Some factual context here: Whereas in the normal progression of the making of a reader, a child moves steadily away from his beloved picture books into storybooks with pictures and from these into "illustrated" stories and finally into books with no illustrations whatsoever --- novels and the like --- I, in fact, did not go easily into that all-text, un-illustrated night. 

This probably had less to do with my reading skills and more to do with my love of the artwork itself. For I was, from earliest memory, an illustrator: Hours upon hours of my childhood were spent hunched over drawing pads, oblivious to the outside world as I sketched the inner with my #2 pencil.
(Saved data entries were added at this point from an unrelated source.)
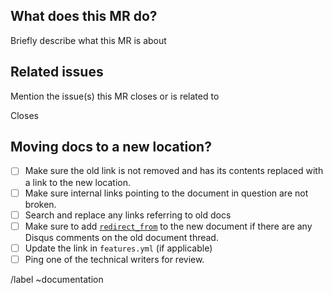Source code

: ## What does this MR do?

Briefly describe what this MR is about

## Related issues

Mention the issue(s) this MR closes or is related to

Closes

## Moving docs to a new location?

- [ ] Make sure the old link is not removed and has its contents replaced with
      a link to the new location.
- [ ] Make sure internal links pointing to the document in question are not broken.
- [ ] Search and replace any links referring to old docs
- [ ] Make sure to add [`redirect_from`](https://docs.gitlab.com/ce/development/documentation/index.html#redirections-for-pages-with-disqus-comments)
      to the new document if there are any Disqus comments on the old document thread.
- [ ] Update the link in `features.yml` (if applicable)
- [ ] Ping one of the technical writers for review.

/label ~documentation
I remember judging books not by their covers, but by their illustrations, and reading toward those images as if they were prizes I was earning, page by wordy page, and then becoming so excited by the artwork that I abandoned the book altogether for the drawing pad. 

And now for the truth about DRAWING THE HUMAN FIGURE: I can't say for a fact that I got that book for Christmas or if I got it for my birthday. I can't even say for a fact that it came from my mother and not my father. 

But this is the truth: That year --- the year of DRAWING THE HUMAN FIGURE --- I was still a long way from becoming a serious reader, much less a writer, and Mom --- a writer herself, a one-time poet in the Iowa Writers’ Workshop --- was telling me with this book not only that she recognized my love of drawing, but that she recognized the value of drawing itself. The nudes weren't meant to embarrass or titillate: They were there to teach. DRAWING THE HUMAN FIGURE told me that drawing was not some childish preoccupation I'd grow out of, like playing with toys. It told me I'd already grown up.

Some years later, when I told my mother I was going to pursue my MFA in Creative Writing, her face was an open book --- an illustrated one --- in which I read surprise, anxiety and dismay. All my life I'd been drawing --- she'd seen the proof of my talent, had been so proud of it --- and now I was going to get an MFA in Creative Writing?  Did I have any idea how difficult it was to be a writer --- a fiction writer

She'd wanted only to raise a reader, never imagining that all those books under the Christmas tree would be the stepping stones to such a long and unforgiving career path.

Fact: All these years later, I'm home for winter break, and as Mom ships off copy after copy of my new novel to relatives and family friends --- easiest Christmas ever! --- I know she's wondering what book to give me this year; because when your young reader grows up to become a writer, he tends to get fussy about what he reads, and giving him books becomes tricky. Any day now she's going to flat-out ask me what book she can safely get me.

Truth: The surprise of the book isn't important anymore; it's the history she loves --- the continuation of a gift that began when she first cracked that first book open before her little boy's eyes, and began to read...even if all that boy cared about was the pictures.